Deleting stale silos that are marked active but the pod has already been removed

Question

Deleting stale silos that are marked active but the pod has already been removed

Opened this issue 4 years ago · 6 comments

After a pod exits prematurely it will create a silo entry with the status "Active". When this pod restarts it scans all silos from etcd and attempts to connect with its predecessor. I've noticed this behaviour several times when running in production on orleans 3 in a single silo cluster.

Answer 1 · 2021-01-17T05:23:23.000Z

The Orleans.Hosting.Kubernetes package does this: https://dotnet.github.io/orleans/docs/deployment/kubernetes.html
It's still in "beta", but if you can try it and provide feedback, that will be helpful

Answer 2 · 2021-01-17T09:10:49.000Z

Thanks! I will try it out in the next few days 😄

Answer 3 · 2021-01-26T10:07:26.000Z

@ReubenBond the package you directed @TFarla to doesn't do clustering. Could you please tell me what is the benefit of using it at all?
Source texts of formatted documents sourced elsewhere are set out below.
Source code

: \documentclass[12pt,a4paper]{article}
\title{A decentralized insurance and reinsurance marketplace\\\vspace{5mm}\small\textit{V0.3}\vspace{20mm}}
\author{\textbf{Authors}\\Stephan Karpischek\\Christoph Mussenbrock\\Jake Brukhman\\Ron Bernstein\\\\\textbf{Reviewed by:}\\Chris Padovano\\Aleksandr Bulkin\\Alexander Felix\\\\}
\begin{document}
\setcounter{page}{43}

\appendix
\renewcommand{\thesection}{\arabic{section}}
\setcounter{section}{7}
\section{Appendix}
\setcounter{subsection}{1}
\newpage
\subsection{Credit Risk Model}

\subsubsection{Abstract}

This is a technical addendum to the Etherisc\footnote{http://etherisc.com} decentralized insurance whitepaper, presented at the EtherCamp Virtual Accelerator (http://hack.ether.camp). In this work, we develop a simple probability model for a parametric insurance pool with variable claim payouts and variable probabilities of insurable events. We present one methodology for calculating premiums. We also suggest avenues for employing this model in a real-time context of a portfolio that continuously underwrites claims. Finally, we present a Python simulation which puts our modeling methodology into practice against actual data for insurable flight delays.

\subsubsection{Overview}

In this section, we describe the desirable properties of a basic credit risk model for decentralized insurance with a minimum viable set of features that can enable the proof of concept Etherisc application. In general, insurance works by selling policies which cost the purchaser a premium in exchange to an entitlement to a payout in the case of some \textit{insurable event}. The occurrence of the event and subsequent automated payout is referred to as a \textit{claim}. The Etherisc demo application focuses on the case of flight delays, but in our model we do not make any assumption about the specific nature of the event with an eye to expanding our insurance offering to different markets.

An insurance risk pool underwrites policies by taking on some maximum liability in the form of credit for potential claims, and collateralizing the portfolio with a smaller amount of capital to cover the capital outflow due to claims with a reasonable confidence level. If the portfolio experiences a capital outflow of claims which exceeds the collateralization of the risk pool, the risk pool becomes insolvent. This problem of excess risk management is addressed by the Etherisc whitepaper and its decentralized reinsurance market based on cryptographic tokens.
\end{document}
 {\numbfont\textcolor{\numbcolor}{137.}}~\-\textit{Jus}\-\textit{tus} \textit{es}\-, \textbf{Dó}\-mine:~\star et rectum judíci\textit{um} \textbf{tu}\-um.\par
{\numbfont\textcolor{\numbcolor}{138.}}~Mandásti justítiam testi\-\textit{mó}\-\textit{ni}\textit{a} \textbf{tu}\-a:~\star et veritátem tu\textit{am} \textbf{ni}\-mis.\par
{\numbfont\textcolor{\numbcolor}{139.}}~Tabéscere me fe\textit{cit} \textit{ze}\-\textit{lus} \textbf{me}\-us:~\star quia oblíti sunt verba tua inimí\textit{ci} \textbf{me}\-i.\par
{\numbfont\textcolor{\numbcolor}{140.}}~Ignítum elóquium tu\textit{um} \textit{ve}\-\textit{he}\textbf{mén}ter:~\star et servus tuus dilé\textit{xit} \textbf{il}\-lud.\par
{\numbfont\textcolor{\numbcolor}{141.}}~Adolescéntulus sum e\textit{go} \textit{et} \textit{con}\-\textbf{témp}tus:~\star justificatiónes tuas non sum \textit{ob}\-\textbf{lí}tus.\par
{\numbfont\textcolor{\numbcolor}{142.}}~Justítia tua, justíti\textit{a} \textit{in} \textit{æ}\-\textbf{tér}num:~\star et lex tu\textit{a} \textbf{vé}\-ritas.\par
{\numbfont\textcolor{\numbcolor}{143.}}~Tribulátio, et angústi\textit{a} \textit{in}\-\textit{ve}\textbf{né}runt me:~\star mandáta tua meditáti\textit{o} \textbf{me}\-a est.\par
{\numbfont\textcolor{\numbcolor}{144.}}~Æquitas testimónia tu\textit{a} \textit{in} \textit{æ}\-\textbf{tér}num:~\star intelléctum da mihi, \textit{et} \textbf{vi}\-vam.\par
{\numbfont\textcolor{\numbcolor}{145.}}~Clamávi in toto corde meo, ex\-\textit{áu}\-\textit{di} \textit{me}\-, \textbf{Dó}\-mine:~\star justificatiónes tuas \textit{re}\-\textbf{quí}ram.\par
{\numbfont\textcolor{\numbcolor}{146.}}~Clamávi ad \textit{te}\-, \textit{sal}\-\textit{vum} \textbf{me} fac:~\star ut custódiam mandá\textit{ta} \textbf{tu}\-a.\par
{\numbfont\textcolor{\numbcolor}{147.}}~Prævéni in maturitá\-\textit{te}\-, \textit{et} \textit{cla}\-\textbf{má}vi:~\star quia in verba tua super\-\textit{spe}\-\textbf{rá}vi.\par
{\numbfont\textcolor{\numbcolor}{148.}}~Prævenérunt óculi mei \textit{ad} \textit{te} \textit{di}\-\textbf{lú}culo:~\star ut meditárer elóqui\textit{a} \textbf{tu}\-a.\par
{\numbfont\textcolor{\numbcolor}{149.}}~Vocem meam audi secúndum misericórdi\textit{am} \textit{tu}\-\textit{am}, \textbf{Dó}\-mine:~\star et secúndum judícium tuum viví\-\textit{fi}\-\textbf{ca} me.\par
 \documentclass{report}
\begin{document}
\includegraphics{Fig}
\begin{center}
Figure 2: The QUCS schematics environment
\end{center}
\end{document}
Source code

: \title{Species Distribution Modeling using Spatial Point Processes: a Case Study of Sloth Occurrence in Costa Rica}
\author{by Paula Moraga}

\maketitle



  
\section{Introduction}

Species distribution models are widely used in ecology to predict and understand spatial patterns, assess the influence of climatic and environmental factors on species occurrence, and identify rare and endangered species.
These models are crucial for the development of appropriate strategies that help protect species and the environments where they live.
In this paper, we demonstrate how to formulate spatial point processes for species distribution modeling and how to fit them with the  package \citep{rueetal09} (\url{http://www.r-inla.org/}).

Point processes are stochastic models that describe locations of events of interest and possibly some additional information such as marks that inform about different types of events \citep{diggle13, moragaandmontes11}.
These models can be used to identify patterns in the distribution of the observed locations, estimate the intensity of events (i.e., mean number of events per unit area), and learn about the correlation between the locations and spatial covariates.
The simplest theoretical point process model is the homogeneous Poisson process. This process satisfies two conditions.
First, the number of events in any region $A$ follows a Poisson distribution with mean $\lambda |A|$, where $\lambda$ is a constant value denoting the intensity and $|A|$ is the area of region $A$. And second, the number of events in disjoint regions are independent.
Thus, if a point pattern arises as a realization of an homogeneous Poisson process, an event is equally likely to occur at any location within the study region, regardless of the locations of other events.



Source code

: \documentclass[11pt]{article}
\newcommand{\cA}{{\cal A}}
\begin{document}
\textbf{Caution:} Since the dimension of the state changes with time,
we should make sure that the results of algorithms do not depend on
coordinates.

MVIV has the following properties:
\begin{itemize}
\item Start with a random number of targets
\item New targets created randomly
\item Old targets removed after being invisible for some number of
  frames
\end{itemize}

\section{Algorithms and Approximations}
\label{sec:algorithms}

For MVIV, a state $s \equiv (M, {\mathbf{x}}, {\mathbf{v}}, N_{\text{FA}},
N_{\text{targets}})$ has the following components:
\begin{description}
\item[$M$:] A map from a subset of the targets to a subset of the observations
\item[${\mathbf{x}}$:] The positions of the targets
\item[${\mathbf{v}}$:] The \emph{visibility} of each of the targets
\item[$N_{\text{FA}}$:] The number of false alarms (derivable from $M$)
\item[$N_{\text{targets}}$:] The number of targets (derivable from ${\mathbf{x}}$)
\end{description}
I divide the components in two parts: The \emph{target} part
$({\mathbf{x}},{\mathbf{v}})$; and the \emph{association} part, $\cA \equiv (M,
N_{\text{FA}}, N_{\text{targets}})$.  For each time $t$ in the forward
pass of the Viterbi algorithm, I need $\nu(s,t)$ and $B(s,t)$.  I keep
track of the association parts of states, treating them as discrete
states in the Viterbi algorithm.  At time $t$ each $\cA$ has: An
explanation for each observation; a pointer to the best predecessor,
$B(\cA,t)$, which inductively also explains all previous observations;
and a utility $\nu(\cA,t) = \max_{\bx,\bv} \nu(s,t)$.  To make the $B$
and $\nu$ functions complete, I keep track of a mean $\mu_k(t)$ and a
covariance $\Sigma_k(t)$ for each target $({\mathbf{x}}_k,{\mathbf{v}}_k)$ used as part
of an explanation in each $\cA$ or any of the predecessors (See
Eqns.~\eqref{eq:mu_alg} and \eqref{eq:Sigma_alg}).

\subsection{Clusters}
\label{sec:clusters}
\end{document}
Answer 4 · 2021-01-26T10:17:44.000Z

Or should it be used in tandem?

Answer 5 · 2021-01-26T13:05:33.000Z

@turowicz the hosting package does a few things:

Configure silos based on the pod's environment (IP, name, ClusterId/ServiceId)
Monitor Kubernetes for changes in active pods, so that deleted pods can be removed immediately, without the need for health probes. This doesn't remove the need for health probes altogether, but provides a short-cut in case an administrative action was taken.
Kill pods in Kubernetes when they are declared dead by the cluster

It doesn't replace the need for a clustering provider. The sample here shows how to use it, and uses Redis for clustering (but something else could be used, of course) https://github.com/ReubenBond/hanbaobao-web

Answer 6 · 2021-01-26T13:22:37.000Z

@ReubenBond thanks! I'm testing Orleans.Clustering.Kubernetes with Orleans.Hosting.Kubernetes now. It seems like this combo will work well.